- [Activity]:
Your copy must hold all of the data below, unchanged and without images.
_ _ _ _ _
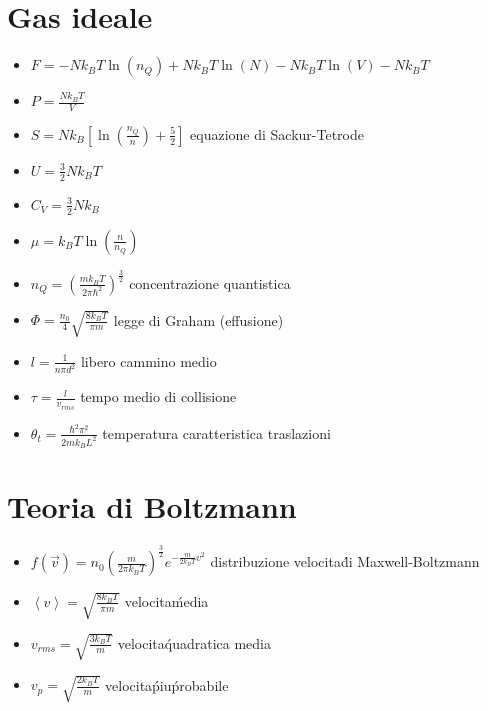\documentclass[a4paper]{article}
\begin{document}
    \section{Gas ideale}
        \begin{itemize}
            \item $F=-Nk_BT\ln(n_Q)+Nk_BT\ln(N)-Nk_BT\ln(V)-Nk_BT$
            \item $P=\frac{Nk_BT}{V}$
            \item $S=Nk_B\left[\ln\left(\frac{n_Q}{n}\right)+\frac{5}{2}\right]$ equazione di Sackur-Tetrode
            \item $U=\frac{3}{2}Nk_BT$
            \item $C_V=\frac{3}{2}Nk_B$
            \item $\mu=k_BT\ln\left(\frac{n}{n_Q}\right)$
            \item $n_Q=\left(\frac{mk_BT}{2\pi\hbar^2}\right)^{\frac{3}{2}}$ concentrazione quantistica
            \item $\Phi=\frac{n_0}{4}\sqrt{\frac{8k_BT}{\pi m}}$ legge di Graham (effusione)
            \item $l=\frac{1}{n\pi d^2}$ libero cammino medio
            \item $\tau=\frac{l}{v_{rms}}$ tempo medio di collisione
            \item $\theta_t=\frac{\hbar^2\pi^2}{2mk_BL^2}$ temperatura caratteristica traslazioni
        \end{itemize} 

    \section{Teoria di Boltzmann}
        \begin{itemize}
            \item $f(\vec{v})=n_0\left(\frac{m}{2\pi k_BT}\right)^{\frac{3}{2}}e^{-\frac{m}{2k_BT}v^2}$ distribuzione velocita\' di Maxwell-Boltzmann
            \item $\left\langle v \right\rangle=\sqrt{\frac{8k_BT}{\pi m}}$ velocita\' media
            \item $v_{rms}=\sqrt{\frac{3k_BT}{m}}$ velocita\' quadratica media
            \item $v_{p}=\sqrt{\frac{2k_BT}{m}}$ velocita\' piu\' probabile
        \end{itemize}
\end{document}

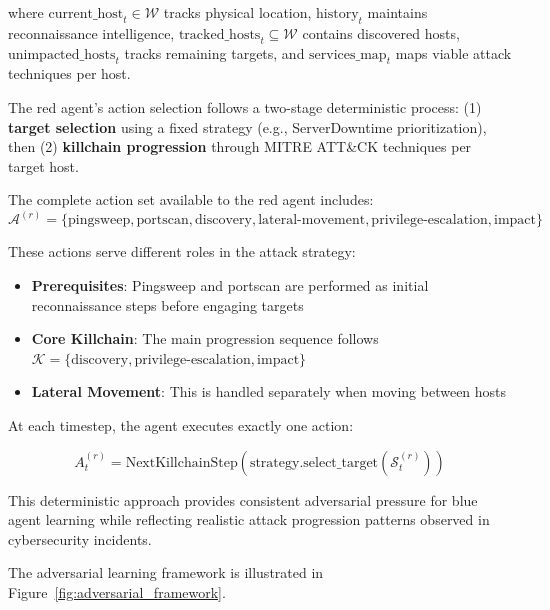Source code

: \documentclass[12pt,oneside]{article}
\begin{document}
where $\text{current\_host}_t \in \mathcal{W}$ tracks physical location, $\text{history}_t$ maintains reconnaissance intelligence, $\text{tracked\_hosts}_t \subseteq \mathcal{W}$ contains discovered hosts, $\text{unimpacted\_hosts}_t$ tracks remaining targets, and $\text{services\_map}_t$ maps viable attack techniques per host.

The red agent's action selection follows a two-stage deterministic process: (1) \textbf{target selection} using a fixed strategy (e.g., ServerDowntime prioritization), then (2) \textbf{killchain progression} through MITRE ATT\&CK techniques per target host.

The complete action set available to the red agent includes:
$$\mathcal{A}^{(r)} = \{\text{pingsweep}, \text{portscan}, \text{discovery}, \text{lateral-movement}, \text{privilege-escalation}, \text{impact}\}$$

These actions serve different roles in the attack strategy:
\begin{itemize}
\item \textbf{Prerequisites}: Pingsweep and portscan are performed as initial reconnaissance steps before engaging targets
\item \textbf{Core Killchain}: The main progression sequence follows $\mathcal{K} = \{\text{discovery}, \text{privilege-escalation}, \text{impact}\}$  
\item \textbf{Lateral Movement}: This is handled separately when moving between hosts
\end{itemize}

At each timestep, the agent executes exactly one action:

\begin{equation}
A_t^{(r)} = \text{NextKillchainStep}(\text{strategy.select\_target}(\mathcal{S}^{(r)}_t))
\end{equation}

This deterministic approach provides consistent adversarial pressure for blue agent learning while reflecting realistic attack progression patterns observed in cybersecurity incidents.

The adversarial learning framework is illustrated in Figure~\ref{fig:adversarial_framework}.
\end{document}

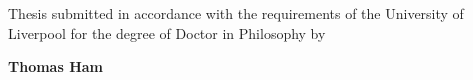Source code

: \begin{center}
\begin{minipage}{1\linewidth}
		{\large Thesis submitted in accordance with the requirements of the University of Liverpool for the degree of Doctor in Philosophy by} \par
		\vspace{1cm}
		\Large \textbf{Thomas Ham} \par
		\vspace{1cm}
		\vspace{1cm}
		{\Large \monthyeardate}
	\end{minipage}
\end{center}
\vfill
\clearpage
_ _ _ _ _
- [Reply to the exercise]:
\documentclass[a4paper]{article}
\begin{document}
    \section{Gas ideale}
        \begin{itemize}
            \item $F=-Nk_BT\ln(n_Q)+Nk_BT\ln(N)-Nk_BT\ln(V)-Nk_BT$
            \item $P=\frac{Nk_BT}{V}$
            \item $S=Nk_B\left[\ln\left(\frac{n_Q}{n}\right)+\frac{5}{2}\right]$ equazione di Sackur-Tetrode
            \item $U=\frac{3}{2}Nk_BT$
            \item $C_V=\frac{3}{2}Nk_B$
            \item $\mu=k_BT\ln\left(\frac{n}{n_Q}\right)$
            \item $n_Q=\left(\frac{mk_BT}{2\pi\hbar^2}\right)^{\frac{3}{2}}$ concentrazione quantistica
            \item $\Phi=\frac{n_0}{4}\sqrt{\frac{8k_BT}{\pi m}}$ legge di Graham (effusione)
            \item $l=\frac{1}{n\pi d^2}$ libero cammino medio
            \item $\tau=\frac{l}{v_{rms}}$ tempo medio di collisione
            \item $\theta_t=\frac{\hbar^2\pi^2}{2mk_BL^2}$ temperatura caratteristica traslazioni
        \end{itemize} 

    \section{Teoria di Boltzmann}
        \begin{itemize}
            \item $f(\vec{v})=n_0\left(\frac{m}{2\pi k_BT}\right)^{\frac{3}{2}}e^{-\frac{m}{2k_BT}v^2}$ distribuzione velocita\' di Maxwell-Boltzmann
            \item $\left\langle v \right\rangle=\sqrt{\frac{8k_BT}{\pi m}}$ velocita\' media
            \item $v_{rms}=\sqrt{\frac{3k_BT}{m}}$ velocita\' quadratica media
            \item $v_{p}=\sqrt{\frac{2k_BT}{m}}$ velocita\' piu\' probabile
        \end{itemize}
\end{document}

Source code

: \documentclass[12pt,oneside]{article}
\begin{document}
where $\text{current\_host}_t \in \mathcal{W}$ tracks physical location, $\text{history}_t$ maintains reconnaissance intelligence, $\text{tracked\_hosts}_t \subseteq \mathcal{W}$ contains discovered hosts, $\text{unimpacted\_hosts}_t$ tracks remaining targets, and $\text{services\_map}_t$ maps viable attack techniques per host.

The red agent's action selection follows a two-stage deterministic process: (1) \textbf{target selection} using a fixed strategy (e.g., ServerDowntime prioritization), then (2) \textbf{killchain progression} through MITRE ATT\&CK techniques per target host.

The complete action set available to the red agent includes:
$$\mathcal{A}^{(r)} = \{\text{pingsweep}, \text{portscan}, \text{discovery}, \text{lateral-movement}, \text{privilege-escalation}, \text{impact}\}$$

These actions serve different roles in the attack strategy:
\begin{itemize}
\item \textbf{Prerequisites}: Pingsweep and portscan are performed as initial reconnaissance steps before engaging targets
\item \textbf{Core Killchain}: The main progression sequence follows $\mathcal{K} = \{\text{discovery}, \text{privilege-escalation}, \text{impact}\}$  
\item \textbf{Lateral Movement}: This is handled separately when moving between hosts
\end{itemize}

At each timestep, the agent executes exactly one action:

\begin{equation}
A_t^{(r)} = \text{NextKillchainStep}(\text{strategy.select\_target}(\mathcal{S}^{(r)}_t))
\end{equation}

This deterministic approach provides consistent adversarial pressure for blue agent learning while reflecting realistic attack progression patterns observed in cybersecurity incidents.

The adversarial learning framework is illustrated in Figure~\ref{fig:adversarial_framework}.
\end{document}

Source code

: \begin{center}
\begin{minipage}{1\linewidth}
		{\large Thesis submitted in accordance with the requirements of the University of Liverpool for the degree of Doctor in Philosophy by} \par
		\vspace{1cm}
		\Large \textbf{Thomas Ham} \par
		\vspace{1cm}
		\vspace{1cm}
		{\Large \monthyeardate}
	\end{minipage}
\end{center}
\vfill
\clearpage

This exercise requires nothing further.